[Opening INFORMATION GIVEN section]

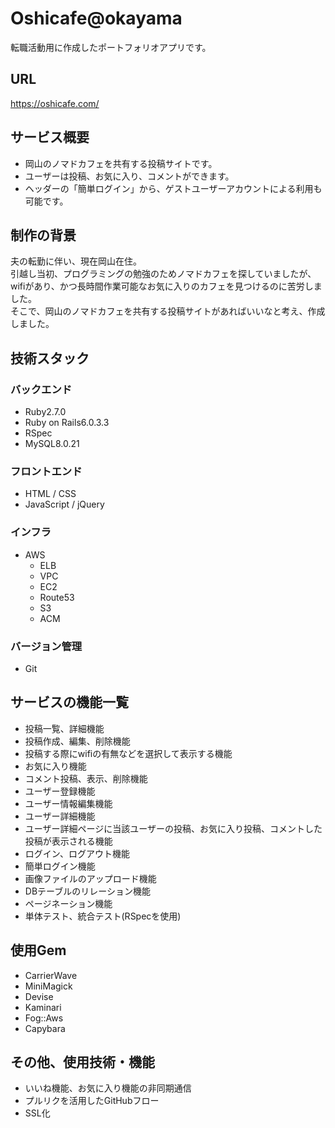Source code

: # Oshicafe@okayama
転職活動用に作成したポートフォリオアプリです。

## URL
https://oshicafe.com/

## サービス概要
- 岡山のノマドカフェを共有する投稿サイトです。
- ユーザーは投稿、お気に入り、コメントができます。
- ヘッダーの「簡単ログイン」から、ゲストユーザーアカウントによる利用も可能です。

## 制作の背景
夫の転勤に伴い、現在岡山在住。</br>
引越し当初、プログラミングの勉強のためノマドカフェを探していましたが、</br>
wifiがあり、かつ長時間作業可能なお気に入りのカフェを見つけるのに苦労しました。</br>
そこで、岡山のノマドカフェを共有する投稿サイトがあればいいなと考え、作成しました。

## 技術スタック
### バックエンド
- Ruby2.7.0
- Ruby on Rails6.0.3.3
- RSpec
- MySQL8.0.21
### フロントエンド
- HTML / CSS
- JavaScript / jQuery
### インフラ
- AWS
    - ELB
    - VPC
    - EC2
    - Route53
    - S3
    - ACM
### バージョン管理
- Git

## サービスの機能一覧
- 投稿一覧、詳細機能
- 投稿作成、編集、削除機能
- 投稿する際にwifiの有無などを選択して表示する機能
- お気に入り機能
- コメント投稿、表示、削除機能
- ユーザー登録機能
- ユーザー情報編集機能
- ユーザー詳細機能
- ユーザー詳細ページに当該ユーザーの投稿、お気に入り投稿、コメントした投稿が表示される機能
- ログイン、ログアウト機能
- 簡単ログイン機能
- 画像ファイルのアップロード機能
- DBテーブルのリレーション機能
- ページネーション機能
- 単体テスト、統合テスト(RSpecを使用)

## 使用Gem
- CarrierWave
- MiniMagick
- Devise
- Kaminari
- Fog::Aws
- Capybara

## その他、使用技術・機能
- いいね機能、お気に入り機能の非同期通信
- プルリクを活用したGitHubフロー
- SSL化


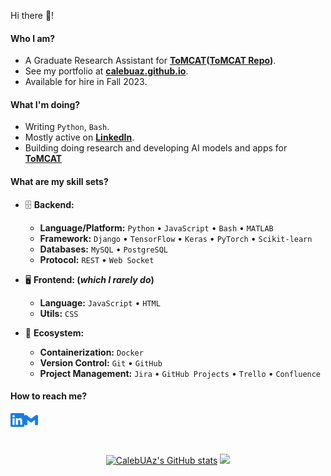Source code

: Hi there 👋!

#### Who I am?

- A Graduate Research Assistant for **[ToMCAT](https://ml4ai.github.io/tomcat/)([ToMCAT Repo](https://github.com/ml4ai/tomcat))**.
- See my portfolio at **[calebuaz.github.io](https://calebuaz.github.io/)**.
- Available for hire in Fall 2023.

#### What I'm doing?

- Writing `Python`, `Bash`.
- Mostly active on **[LinkedIn](https://www.linkedin.com/in/caleb-jones-shibu/")**.
- Building doing research and developing AI models and apps for **[ToMCAT](https://github.com/ml4ai/tomcat)**

#### What are my skill sets?

- 🗄️ **Backend:**
  - **Language/Platform:** `Python` • `JavaScript` • `Bash` • `MATLAB` 
  - **Framework:** `Django` • `TensorFlow` • `Keras` • `PyTorch` • `Scikit-learn`
  - **Databases:** `MySQL` • `PostgreSQL`
  - **Protocol:** `REST` • `Web Socket`

- 🖥 **Frontend: (_which I rarely do_)**
  - **Language:** `JavaScript` • `HTML`
  - **Utils:** `CSS`

- 🎡 **Ecosystem:**
  - **Containerization:** `Docker`
  - **Version Control:** `Git` • `GitHub`
  - **Project Management:** `Jira` • `GitHub Projects` • `Trello` • `Confluence` 

#### How to reach me?

<a href="https://www.linkedin.com/in/caleb-jones-shibu/">
  <img align="left" alt="LinkedIn" width="22px" src="./assets/linkedin.svg" />
</a>
<a href="mailto:calebshibu@arizona.edu">
  <img align="left" alt="Mail" width="22px" src="./assets/gmail.svg" />
</a>

<br/>
<br/>
<br/>

<p align="center">
<a href="http://www.github.com/CalebUAz"><img src="https://github-readme-stats.vercel.app/api?username=CalebUAz&show_icons=true&hide=&count_private=true&title_color=3382ed&text_color=ffffff&icon_color=3382ed&bg_color=1c1917&hide_border=true&show_icons=true" alt="CalebUAz's GitHub stats" /></a>
<a href="http://www.github.com/CalebUAz"><img src="https://github-readme-streak-stats.herokuapp.com/?user=CalebUAz&stroke=ffffff&background=1c1917&ring=0891b2&fire=0891b2&currStreakNum=ffffff&currStreakLabel=0891b2&sideNums=ffffff&sideLabels=ffffff&dates=ffffff&hide_border=true" /></a>
 </p>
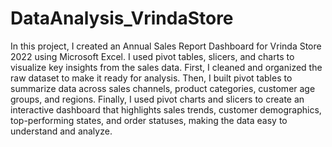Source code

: # DataAnalysis_VrindaStore
In this project, I created an Annual Sales Report Dashboard for Vrinda Store 2022 using Microsoft Excel. I used pivot tables, slicers, and charts to visualize key insights from the sales data. First, I cleaned and organized the raw dataset to make it ready for analysis. Then, I built pivot tables to summarize data across sales channels, product categories, customer age groups, and regions. Finally, I used pivot charts and slicers to create an interactive dashboard that highlights sales trends, customer demographics, top-performing states, and order statuses, making the data easy to understand and analyze.

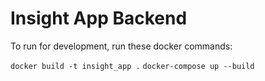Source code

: <h1>
    Insight App Backend
</h1>
<p>
To run for development, run these docker commands:
</p>
    <code>docker build -t insight_app .</code>
    <code>docker-compose up --build</code>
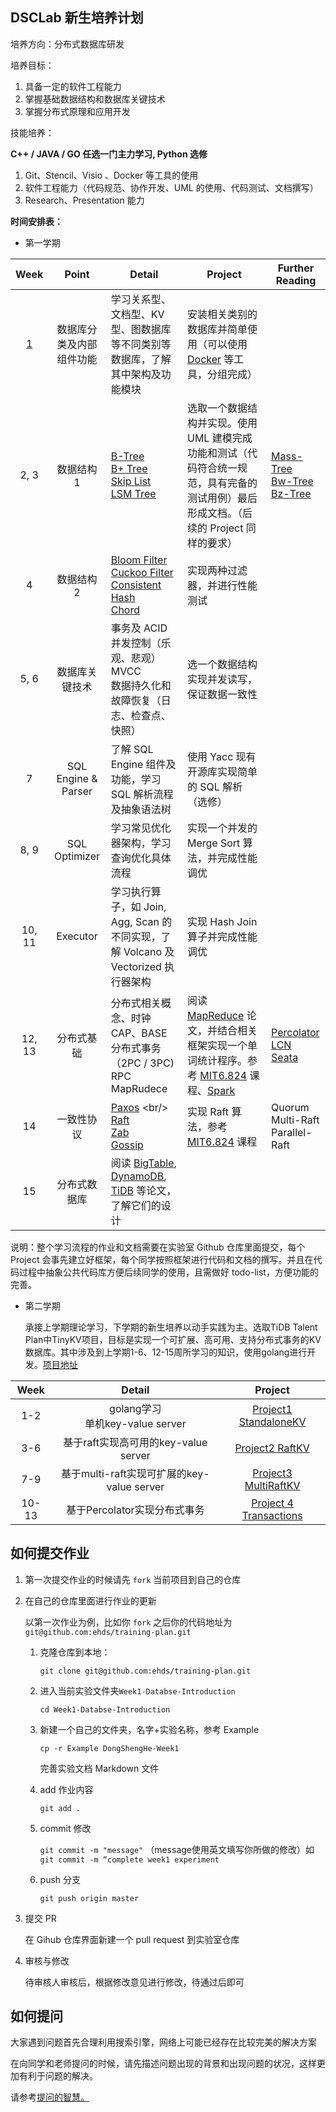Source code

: ## DSCLab 新生培养计划

培养方向：分布式数据库研发

培养目标：

1. 具备一定的软件工程能力
2. 掌握基础数据结构和数据库关键技术
3. 掌握分布式原理和应用开发

技能培养：

**C++ / JAVA / GO 任选一门主力学习, Python 选修**

1. Git、Stencil、Visio 、Docker 等工具的使用
2. 软件工程能力（代码规范、协作开发、UML 的使用、代码测试、文档撰写）
3. Research、Presentation 能力

**时间安排表：**

- 第一学期

| Week | Point | Detail | Project | Further Reading |
| :--: | :--: | -- | -- | -- |
| [1](./Week1-Database-Introduction) | 数据库分类及内部组件功能 | 学习关系型、文档型、KV 型、图数据库等不同类别等数据库，了解其中架构及功能模块 | 安装相关类别的数据库并简单使用（可以使用 [Docker](https://www.docker.com/) 等工具，分组完成） | |
| 2, 3 | 数据结构 1 | [B-Tree](https://en.wikipedia.org/wiki/B-tree) <br/> [B+ Tree](https://en.wikipedia.org/wiki/B%2B_tree) <br/> [Skip List](https://en.wikipedia.org/wiki/Skip_list) <br/> [LSM Tree](https://en.wikipedia.org/wiki/Log-structured_merge-tree) | 选取一个数据结构并实现。使用 UML 建模完成功能和测试（代码符合统一规范，具有完备的测试用例）最后形成文档。（后续的 Project 同样的要求） | [Mass-Tree](https://pdos.csail.mit.edu/papers/masstree:eurosys12.pdf) <br/> [Bw-Tree](https://www.microsoft.com/en-us/research/wp-content/uploads/2016/02/bw-tree-icde2013-final.pdf) <br/> [Bz-Tree](http://www.vldb.org/pvldb/vol11/p553-arulraj.pdf) |
| 4 | 数据结构 2 | [Bloom Filter](https://llimllib.github.io/bloomfilter-tutorial/) <br/> [Cuckoo Filter](https://en.wikipedia.org/wiki/Cuckoo_filter) <br/> [Consistent Hash](https://en.wikipedia.org/wiki/Consistent_hashing) <br/> [Chord](https://en.wikipedia.org/wiki/Chord_(peer-to-peer)) | 实现两种过滤器，并进行性能测试 |  |
| 5, 6 | 数据库关键技术 | 事务及 ACID <br/> 并发控制（乐观、悲观）<br/> MVCC <br/> 数据持久化和故障恢复（日志、检查点、快照） | 选一个数据结构实现并发读写，保证数据一致性 |  |
| 7 | SQL Engine & Parser | 了解 SQL Engine 组件及功能，学习 SQL 解析流程及抽象语法树  | 使用 Yacc 现有开源库实现简单的 SQL 解析（选修） |  |
| 8, 9 | SQL Optimizer  | 学习常见优化器架构，学习查询优化具体流程 | 实现一个并发的 Merge Sort 算法，并完成性能调优 |  |
| 10, 11 | Executor | 学习执行算子，如 Join, Agg, Scan 的不同实现，了解 Volcano 及 Vectorized 执行器架构 | 实现 Hash Join 算子并完成性能调优 |  |
| 12, 13 | 分布式基础 | 分布式相关概念、时钟 <br/> CAP、BASE <br/> 分布式事务（2PC / 3PC) <br/> RPC <br/> MapRudece | 阅读 [MapReduce]((https://research.google.com/archive/mapreduce-osdi04.pdf)) 论文，并结合相关框架实现一个单词统计程序。参考 [MIT6.824](https://pdos.csail.mit.edu/6.824/) 课程、[Spark](https://en.wikipedia.org/wiki/Apache_Spark) | [Percolator](http://notes.stephenholiday.com/Percolator.pdf) <br/> [LCN](https://github.com/codingapi/tx-lcn) <br/> [Seata](http://seata.io/en-us/) <br/> |
| 14 | 一致性协议 | [Paxos](https://en.wikipedia.org/wiki/Paxos_(computer_science)) <br/> [Raft](https://raft.github.io/) <br/> [Zab](https://marcoserafini.github.io/papers/zab.pdf) <br/> [Gossip](https://flopezluis.github.io/gossip-simulator/) <br/> | 实现 Raft 算法，参考 [MIT6.824](https://pdos.csail.mit.edu/6.824/) 课程  | Quorum <br/> Multi-Raft </br> Parallel-Raft |
| 15 | 分布式数据库 | 阅读 [BigTable](https://research.google.com/archive/bigtable-osdi06.pdf), [DynamoDB](https://www.dynamodbguide.com/), [TiDB](https://pingcap.com/blog/vldb-2020-tidb-a-raft-based-htap-database/) 等论文，了解它们的设计 | | |

说明：整个学习流程的作业和文档需要在实验室 Github 仓库里面提交，每个 Project 会事先建立好框架，每个同学按照框架进行代码和文档的撰写。并且在代码过程中抽象公共代码库方便后续同学的使用，且需做好 todo-list，方便功能的完善。

- 第二学期

  承接上学期理论学习，下学期的新生培养以动手实践为主。选取TiDB Talent Plan中TinyKV项目，目标是实现一个可扩展、高可用、支持分布式事务的KV数据库。其中涉及到上学期1-6、12-15周所学习的知识，使用golang进行开发。[项目地址](https://github.com/tidb-incubator/tinykv)

| Week  |                   Detail                   |                           Project                            |
| :---: | :----------------------------------------: | :----------------------------------------------------------: |
|  1-2  |    golang学习 <br/>单机key-value server    | [Project1 StandaloneKV](https://github.com/tidb-incubator/tinykv/blob/course/doc/project1-StandaloneKV.md) |
|  3-6  |    基于raft实现高可用的key-value server    | [Project2 RaftKV](https://github.com/tidb-incubator/tinykv/blob/course/doc/project2-RaftKV.md) |
|  7-9  | 基于multi-raft实现可扩展的key-value server | [Project3 MultiRaftKV](https://github.com/tidb-incubator/tinykv/blob/course/doc/project3-MultiRaftKV.md) |
| 10-13 |        基于Percolator实现分布式事务        | [Project 4 Transactions](https://github.com/tidb-incubator/tinykv/blob/course/doc/project4-Transaction.md) |


## 如何提交作业

1. 第一次提交作业的时候请先 `fork` 当前项目到自己的仓库

2. 在自己的仓库里面进行作业的更新

   以第一次作业为例，比如你 `fork` 之后你的代码地址为 `git@github.com:ehds/training-plan.git`

   1. 克隆仓库到本地：

      `git clone git@github.com:ehds/training-plan.git`

   2. 进入当前实验文件夹`Week1-Databse-Introduction`

      `cd Week1-Databse-Introduction`

   3. 新建一个自己的文件夹，名字+实验名称，参考 Example

      `cp -r Example DongShengHe-Week1`

      完善实验文档 Markdown 文件

   4. add 作业内容

      `git add .`

   5. commit 修改

      `git commit -m "message"` （message使用英文填写你所做的修改）如 `git commit -m “complete week1 experiment`

   6. push 分支

      `git push origin master`

3. 提交 PR

   在 Gihub 仓库界面新建一个 pull request 到实验室仓库

4. 审核与修改

   待审核人审核后，根据修改意见进行修改，待通过后即可

## 如何提问

大家遇到问题首先合理利用搜索引擎，网络上可能已经存在比较完美的解决方案

在向同学和老师提问的时候，请先描述问题出现的背景和出现问题的状况，这样更加有利于问题的解决。

请参考[提问的智慧。](https://github.com/ryanhanwu/How-To-Ask-Questions-The-Smart-Way/blob/master/README-zh_CN.md)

[Closing INFORMATION GIVEN section]

WORK INSTRUCTION:
Start at the line containing "完善实验文档 Markdown 文件" and print each line exactly until the listing ends, keeping the final line too.

SOLUTION TO THIS PROBLEM:
      完善实验文档 Markdown 文件

   4. add 作业内容

      `git add .`

   5. commit 修改

      `git commit -m "message"` （message使用英文填写你所做的修改）如 `git commit -m “complete week1 experiment`

   6. push 分支

      `git push origin master`

3. 提交 PR

   在 Gihub 仓库界面新建一个 pull request 到实验室仓库

4. 审核与修改

   待审核人审核后，根据修改意见进行修改，待通过后即可

## 如何提问

大家遇到问题首先合理利用搜索引擎，网络上可能已经存在比较完美的解决方案

在向同学和老师提问的时候，请先描述问题出现的背景和出现问题的状况，这样更加有利于问题的解决。

请参考[提问的智慧。](https://github.com/ryanhanwu/How-To-Ask-Questions-The-Smart-Way/blob/master/README-zh_CN.md)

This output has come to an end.